Le pont de Bordeaux est la coquetterie de la ville. Il y a toujours sur le pont quatre hommes occupés à rejointoyer le pavé et à fourbir le trottoir. En revanche, les églises sont fort tristement délabrées.

Pourtant n’est-il pas vrai que tout dans une église mérite religion, jusqu’aux pierres ? C’est ce qu’oublient volontiers les prêtres, qui sont les premiers démolisseurs.

Les deux principales églises de Bordeaux, Saint-André et Saint-Michel, ont au lieu de clochers des campaniles isolés de l’édifice principal comme à Venise et à Pise.

Le campanile de Saint-André, qui est la cathédrale, est une assez belle tour dont la forme rappelle la tour de Beurre de Rouen et qu’on nomme le Peyberland, du nom de l’archevêque Pierre Berland, lequel vivait en 1430. La cathédrale a en outre les deux flèches hardies et percées à jour dont je vous ai déjà parlé. L’église, commencée au onzième siècle, comme l’attestent les piliers romans de la nef, a été laissée là pendant trois siècles, pour être reprise sous Charles VII et terminée sous Charles VIII. La ravissante époque de Louis XII y a mis la dernière main et a construit, à l’extrémité opposée à l’abside, un porche exquis qui supporte les orgues. Les deux grands bas-reliefs appliqués à la muraille sous ce porche sont deux tableaux de pierre du plus beau style, et on pourrait presque dire, tant le modelé en est puissant, de la plus magnifique couleur.
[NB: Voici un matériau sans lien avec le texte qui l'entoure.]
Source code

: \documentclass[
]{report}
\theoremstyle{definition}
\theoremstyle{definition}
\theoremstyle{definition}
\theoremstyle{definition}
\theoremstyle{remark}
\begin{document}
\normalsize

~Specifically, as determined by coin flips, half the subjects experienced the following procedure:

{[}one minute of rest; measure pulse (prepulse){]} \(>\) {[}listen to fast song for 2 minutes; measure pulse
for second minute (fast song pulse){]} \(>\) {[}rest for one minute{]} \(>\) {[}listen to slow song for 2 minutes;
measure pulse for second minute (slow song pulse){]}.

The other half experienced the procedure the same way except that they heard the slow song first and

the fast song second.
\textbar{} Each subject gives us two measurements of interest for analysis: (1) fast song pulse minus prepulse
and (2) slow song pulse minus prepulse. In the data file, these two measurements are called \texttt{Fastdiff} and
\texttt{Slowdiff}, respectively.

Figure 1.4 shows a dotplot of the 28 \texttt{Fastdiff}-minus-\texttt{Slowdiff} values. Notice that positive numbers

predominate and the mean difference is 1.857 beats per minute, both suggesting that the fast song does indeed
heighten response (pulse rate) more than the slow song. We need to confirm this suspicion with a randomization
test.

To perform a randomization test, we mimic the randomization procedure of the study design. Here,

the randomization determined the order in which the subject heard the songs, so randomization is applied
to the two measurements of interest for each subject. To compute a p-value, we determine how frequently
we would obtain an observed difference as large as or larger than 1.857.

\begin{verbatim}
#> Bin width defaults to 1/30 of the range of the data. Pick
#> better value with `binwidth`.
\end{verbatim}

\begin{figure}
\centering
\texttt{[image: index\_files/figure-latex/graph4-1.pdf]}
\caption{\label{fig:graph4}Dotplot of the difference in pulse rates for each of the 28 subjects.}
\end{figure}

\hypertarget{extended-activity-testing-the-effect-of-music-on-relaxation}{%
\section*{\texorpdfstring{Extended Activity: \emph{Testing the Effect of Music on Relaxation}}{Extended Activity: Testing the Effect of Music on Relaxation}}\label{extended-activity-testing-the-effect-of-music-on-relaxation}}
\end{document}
Dans le tableau de gauche l’aigle et le lion adorent le Christ avec un regard profond et intelligent, comme il convient que les génies adorent Dieu.

Le portail, quoique simplement latéral, est d’une grande beauté ; mais j’ai hâte de vous parler d’un vieux cloître en ruine qui accoste la cathédrale au midi et où je suis entré par hasard.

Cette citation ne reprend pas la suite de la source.